Reweighting derived from norm inequalities rather than arbitrary assignment ensures the loss scale is theoretically tied to normalized error across time indices, which ablations prove is necessary.
High portability: As a plug-and-play training regularizer, it can be attached to various baselines (DDPM/DDIM/EDM/CT) without modifying the original model parameterization, making it friendly for work looking to add consistency constraints to existing diffusion training.

Limitations & Future Work¶

Additional compute and memory overhead: TD+EDM requires maintaining and updating an EMA target network, increasing training time by ~40%; though argued as "not significant," it remains a cost for large-scale training.
Limited evaluation scale: Experiments are concentrated on datasets like CIFAR-10 / AFHQv2 / FFHQ at 32²–64² resolution, without validation on higher resolutions or large-scale text-to-image models. Ablations used smaller UNets to save compute.
Variable improvement gains: On AFHQv2, TD+EDM comparisons with the baseline are mixed at certain step budgets (e.g., slightly trailing at steps=12), with more stable gains seen in FFHQ and few-step scenarios.
Future work: Extending TD consistency to high-resolution/conditional generation, combined with distillation or higher-order solvers, to verify the limit of "drift-level consistency" gains under extreme few-step (1–4 steps) regimes.

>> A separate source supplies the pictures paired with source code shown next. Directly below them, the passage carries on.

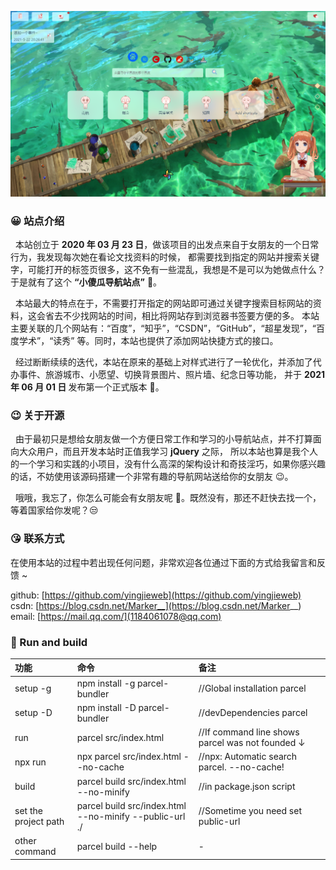 <p align="center">
    <a href="https://github.com/yingjieweb/navigator">
        <img src="https://raw.githubusercontent.com/yingjieweb/navigator/master/src/assets/screenshot/screenshot.png" alt="小傻瓜导航站点">
    </a>
</p>

### 😀 站点介绍

&nbsp;&nbsp;本站创立于 <strong>2020 年 03 月 23 日</strong>，做该项目的出发点来自于女朋友的一个日常行为，我发现每次她在看论文找资料的时候，
都需要找到指定的网站并搜索关键字，可能打开的标签页很多，这不免有一些混乱，我想是不是可以为她做点什么？ 于是就有了这个 <strong>“小傻瓜导航站点”</strong> 👻。

&nbsp;&nbsp;本站最大的特点在于，不需要打开指定的网站即可通过关键字搜索目标网站的资料，这会省去不少找网站的时间，相比将网站存到浏览器书签要方便的多。 
本站主要关联的几个网站有：“百度”，“知乎”，“CSDN”，“GitHub”，“超星发现”，“百度学术”，“读秀” 等。同时，本站也提供了添加网站快捷方式的接口。

&nbsp;&nbsp;经过断断续续的迭代，本站在原来的基础上对样式进行了一轮优化，并添加了代办事件、旅游城市、小愿望、切换背景图片、照片墙、纪念日等功能，
并于 <strong>2021 年 06 月 01 日 </strong>发布第一个正式版本 🎉。

### 😉 关于开源

&nbsp;&nbsp;由于最初只是想给女朋友做一个方便日常工作和学习的小导航站点，并不打算面向大众用户，而且开发本站时正值我学习 <strong>jQuery</strong> 之际， 
所以本站也算是我个人的一个学习和实践的小项目，没有什么高深的架构设计和奇技淫巧，如果你感兴趣的话，不妨使用该源码搭建一个非常有趣的导航网站送给你的女朋友 😉。

&nbsp;&nbsp;哦哦，我忘了，你怎么可能会有女朋友呢 🐶。既然没有，那还不赶快去找一个，等着国家给你发呢？😒

### 😘 联系方式
在使用本站的过程中若出现任何问题，非常欢迎各位通过下面的方式给我留言和反馈 ~

github: [https://github.com/yingjieweb](https://github.com/yingjieweb) </br>
csdn: [https://blog.csdn.net/Marker__](https://blog.csdn.net/Marker__) </br>
email: [https://mail.qq.com/](1184061078@qq.com)

### 🧐 Run and build
|功能                       |命令                                                   |备注                                              |
|:---                      |:---                                                   |:---                                             |
|setup -g                  |npm install -g parcel-bundler                          |//Global installation parcel                     |
|setup -D                  |npm install -D parcel-bundler                          |//devDependencies parcel                         |
|run                       |parcel src/index.html                                  |//If command line shows parcel was not founded ↓ |
|npx run                   |npx parcel src/index.html --no-cache                   |//npx: Automatic search parcel. --no-cache!      |
|build                     |parcel build src/index.html --no-minify                |//in package.json script                         |
|set the project path      |parcel build src/index.html --no-minify --public-url ./|//Sometime you need set public-url               |
|other command             |parcel build --help                                    |-                                                |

vs Consistency Models (CM, Song et al. 2023): CM requires \(f_\theta\) to provide a consistent reconstruction across adjacent moments; Ours requires the posterior mean change to match the true diffusion drift—a drift-level constraint acting as a regularizer atop the baseline.
vs Diffusion RL Fine-tuning (DDPO / DPOK / Adjoint Matching): These treat denoising as an MDP using policy gradients to optimize external rewards (aesthetics, alignment); Ours performs self-policy evaluation on the denoising process without task-specific rewards, aiming to improve generation quality for fixed NFEs.
vs Few-step Generator Redesign (Shortcut Models / MeanFlow): These redesign generators or parameterizations (conditioned on step size, learning average velocity fields) for few-step generation; Ours is complementary—retaining the base objective and adding a TD regularizer for strong cross-time consistency without altering the generator.
vs Temporal Difference Flows / \(\gamma\)-model: Those link TD to flow training or infinite-horizon predictive distributions; Ours focuses on standard diffusion/consistency training, applying TD directly to the mean drift matching of the denoising trajectory.

Rating¶

Novelty: ⭐⭐⭐⭐ Reformulating denoising as MRP policy evaluation and using posterior mean difference as reward is a novel and self-consistent perspective.
Experimental Thoroughness: ⭐⭐⭐⭐ Three datasets × multiple step counts + thorough ablations on weighting/\(\lambda\)/\(\Delta\), though resolution and model scale are limited.
Writing Quality: ⭐⭐⭐⭐ Clear unification of discrete/continuous forms, logical derivation, and well-articulated differences from CM.
Value: ⭐⭐⭐⭐ Plug-and-play with clear gains in few-step sampling; highly practical for the diffusion training community.